Extracted material
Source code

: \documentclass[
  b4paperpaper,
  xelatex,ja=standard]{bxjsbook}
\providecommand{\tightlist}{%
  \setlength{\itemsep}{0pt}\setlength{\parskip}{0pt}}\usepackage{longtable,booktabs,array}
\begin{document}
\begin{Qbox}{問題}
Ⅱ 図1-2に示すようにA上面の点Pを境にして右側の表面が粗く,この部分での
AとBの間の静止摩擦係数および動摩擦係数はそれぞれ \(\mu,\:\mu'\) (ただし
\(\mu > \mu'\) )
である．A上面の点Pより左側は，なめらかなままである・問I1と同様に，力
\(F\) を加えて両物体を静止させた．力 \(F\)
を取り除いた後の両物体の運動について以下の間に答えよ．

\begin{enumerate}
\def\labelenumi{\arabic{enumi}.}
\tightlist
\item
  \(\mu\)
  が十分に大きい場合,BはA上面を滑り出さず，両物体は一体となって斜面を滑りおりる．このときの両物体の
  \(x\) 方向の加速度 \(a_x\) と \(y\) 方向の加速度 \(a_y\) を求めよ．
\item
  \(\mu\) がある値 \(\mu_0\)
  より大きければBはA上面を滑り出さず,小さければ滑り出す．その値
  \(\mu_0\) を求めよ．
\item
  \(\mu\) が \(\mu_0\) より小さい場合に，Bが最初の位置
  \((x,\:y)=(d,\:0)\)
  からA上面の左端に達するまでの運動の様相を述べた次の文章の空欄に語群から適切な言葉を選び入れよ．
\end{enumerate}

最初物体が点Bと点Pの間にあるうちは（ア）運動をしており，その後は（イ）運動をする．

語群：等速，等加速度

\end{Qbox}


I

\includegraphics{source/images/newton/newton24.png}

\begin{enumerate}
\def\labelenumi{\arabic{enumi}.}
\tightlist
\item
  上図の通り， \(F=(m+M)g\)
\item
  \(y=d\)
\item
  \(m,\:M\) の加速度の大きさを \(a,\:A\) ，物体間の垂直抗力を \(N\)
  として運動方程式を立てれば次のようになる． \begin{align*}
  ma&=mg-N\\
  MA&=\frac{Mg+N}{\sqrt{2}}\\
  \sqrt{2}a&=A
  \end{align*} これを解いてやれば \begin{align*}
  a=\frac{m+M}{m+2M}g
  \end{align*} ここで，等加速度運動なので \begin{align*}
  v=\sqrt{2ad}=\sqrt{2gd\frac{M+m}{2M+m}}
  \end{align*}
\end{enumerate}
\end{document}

What is required
The entire set of records should be returned exactly.

Task output
Source code

: \documentclass[
  b4paperpaper,
  xelatex,ja=standard]{bxjsbook}
\providecommand{\tightlist}{%
  \setlength{\itemsep}{0pt}\setlength{\parskip}{0pt}}\usepackage{longtable,booktabs,array}
\begin{document}
\begin{Qbox}{問題}
Ⅱ 図1-2に示すようにA上面の点Pを境にして右側の表面が粗く,この部分での
AとBの間の静止摩擦係数および動摩擦係数はそれぞれ \(\mu,\:\mu'\) (ただし
\(\mu > \mu'\) )
である．A上面の点Pより左側は，なめらかなままである・問I1と同様に，力
\(F\) を加えて両物体を静止させた．力 \(F\)
を取り除いた後の両物体の運動について以下の間に答えよ．

\begin{enumerate}
\def\labelenumi{\arabic{enumi}.}
\tightlist
\item
  \(\mu\)
  が十分に大きい場合,BはA上面を滑り出さず，両物体は一体となって斜面を滑りおりる．このときの両物体の
  \(x\) 方向の加速度 \(a_x\) と \(y\) 方向の加速度 \(a_y\) を求めよ．
\item
  \(\mu\) がある値 \(\mu_0\)
  より大きければBはA上面を滑り出さず,小さければ滑り出す．その値
  \(\mu_0\) を求めよ．
\item
  \(\mu\) が \(\mu_0\) より小さい場合に，Bが最初の位置
  \((x,\:y)=(d,\:0)\)
  からA上面の左端に達するまでの運動の様相を述べた次の文章の空欄に語群から適切な言葉を選び入れよ．
\end{enumerate}

最初物体が点Bと点Pの間にあるうちは（ア）運動をしており，その後は（イ）運動をする．

語群：等速，等加速度

\end{Qbox}


I

\includegraphics{source/images/newton/newton24.png}

\begin{enumerate}
\def\labelenumi{\arabic{enumi}.}
\tightlist
\item
  上図の通り， \(F=(m+M)g\)
\item
  \(y=d\)
\item
  \(m,\:M\) の加速度の大きさを \(a,\:A\) ，物体間の垂直抗力を \(N\)
  として運動方程式を立てれば次のようになる． \begin{align*}
  ma&=mg-N\\
  MA&=\frac{Mg+N}{\sqrt{2}}\\
  \sqrt{2}a&=A
  \end{align*} これを解いてやれば \begin{align*}
  a=\frac{m+M}{m+2M}g
  \end{align*} ここで，等加速度運動なので \begin{align*}
  v=\sqrt{2ad}=\sqrt{2gd\frac{M+m}{2M+m}}
  \end{align*}
\end{enumerate}
\end{document}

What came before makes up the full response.